Stored entries:
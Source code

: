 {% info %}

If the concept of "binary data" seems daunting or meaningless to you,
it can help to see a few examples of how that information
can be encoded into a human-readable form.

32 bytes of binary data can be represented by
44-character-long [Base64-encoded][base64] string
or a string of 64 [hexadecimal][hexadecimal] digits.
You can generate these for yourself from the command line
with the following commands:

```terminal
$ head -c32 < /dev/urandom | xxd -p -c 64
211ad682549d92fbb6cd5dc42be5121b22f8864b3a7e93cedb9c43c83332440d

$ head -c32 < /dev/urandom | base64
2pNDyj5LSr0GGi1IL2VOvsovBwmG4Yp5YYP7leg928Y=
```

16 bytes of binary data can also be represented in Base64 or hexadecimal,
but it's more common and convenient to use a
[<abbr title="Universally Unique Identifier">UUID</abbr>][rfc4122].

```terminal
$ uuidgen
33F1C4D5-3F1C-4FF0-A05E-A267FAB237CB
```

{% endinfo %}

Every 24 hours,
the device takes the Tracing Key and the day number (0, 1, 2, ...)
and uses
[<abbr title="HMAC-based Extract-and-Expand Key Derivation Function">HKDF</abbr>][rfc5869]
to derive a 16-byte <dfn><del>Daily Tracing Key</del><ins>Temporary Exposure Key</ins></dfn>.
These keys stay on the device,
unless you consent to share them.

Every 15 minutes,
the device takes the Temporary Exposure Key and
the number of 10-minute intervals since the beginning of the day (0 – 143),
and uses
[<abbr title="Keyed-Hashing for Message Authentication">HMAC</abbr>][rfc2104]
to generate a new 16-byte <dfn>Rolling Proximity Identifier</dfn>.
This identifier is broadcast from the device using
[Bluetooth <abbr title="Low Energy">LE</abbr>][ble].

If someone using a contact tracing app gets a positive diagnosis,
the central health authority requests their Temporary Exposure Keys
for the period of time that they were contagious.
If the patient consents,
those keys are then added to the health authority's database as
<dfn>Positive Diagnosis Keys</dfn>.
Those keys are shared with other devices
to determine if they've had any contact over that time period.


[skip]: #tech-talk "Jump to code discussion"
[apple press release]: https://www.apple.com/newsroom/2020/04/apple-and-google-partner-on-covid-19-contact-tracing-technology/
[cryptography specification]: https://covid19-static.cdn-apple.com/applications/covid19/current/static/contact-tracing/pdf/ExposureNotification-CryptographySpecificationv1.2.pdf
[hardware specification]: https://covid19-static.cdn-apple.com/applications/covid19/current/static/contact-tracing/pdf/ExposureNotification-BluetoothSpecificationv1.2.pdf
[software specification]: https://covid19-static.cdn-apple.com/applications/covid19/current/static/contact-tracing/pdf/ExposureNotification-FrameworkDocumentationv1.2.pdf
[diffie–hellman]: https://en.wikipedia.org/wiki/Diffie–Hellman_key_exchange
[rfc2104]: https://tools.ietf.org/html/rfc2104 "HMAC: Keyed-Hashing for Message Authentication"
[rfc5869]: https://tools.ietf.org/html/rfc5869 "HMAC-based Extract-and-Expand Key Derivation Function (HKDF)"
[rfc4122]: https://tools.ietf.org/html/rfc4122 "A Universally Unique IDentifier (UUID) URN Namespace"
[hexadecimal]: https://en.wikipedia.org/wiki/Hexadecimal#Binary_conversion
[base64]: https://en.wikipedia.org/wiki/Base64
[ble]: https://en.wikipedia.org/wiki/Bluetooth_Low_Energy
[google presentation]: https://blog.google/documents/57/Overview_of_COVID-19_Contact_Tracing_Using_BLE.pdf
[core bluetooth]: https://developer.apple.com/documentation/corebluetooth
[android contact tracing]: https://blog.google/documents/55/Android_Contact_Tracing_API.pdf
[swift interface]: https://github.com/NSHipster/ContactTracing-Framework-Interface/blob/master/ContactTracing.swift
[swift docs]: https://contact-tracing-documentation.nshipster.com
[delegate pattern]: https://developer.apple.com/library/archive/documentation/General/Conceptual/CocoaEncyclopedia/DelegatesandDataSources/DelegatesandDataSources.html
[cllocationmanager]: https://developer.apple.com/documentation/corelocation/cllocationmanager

▶ [TASK DETAILS]:
Check each line of the entries above, and show every one holding the word "swift".

▶ [ANSWER SECTION]:
[swift interface]: https://github.com/NSHipster/ContactTracing-Framework-Interface/blob/master/ContactTracing.swift
[swift docs]: https://contact-tracing-documentation.nshipster.com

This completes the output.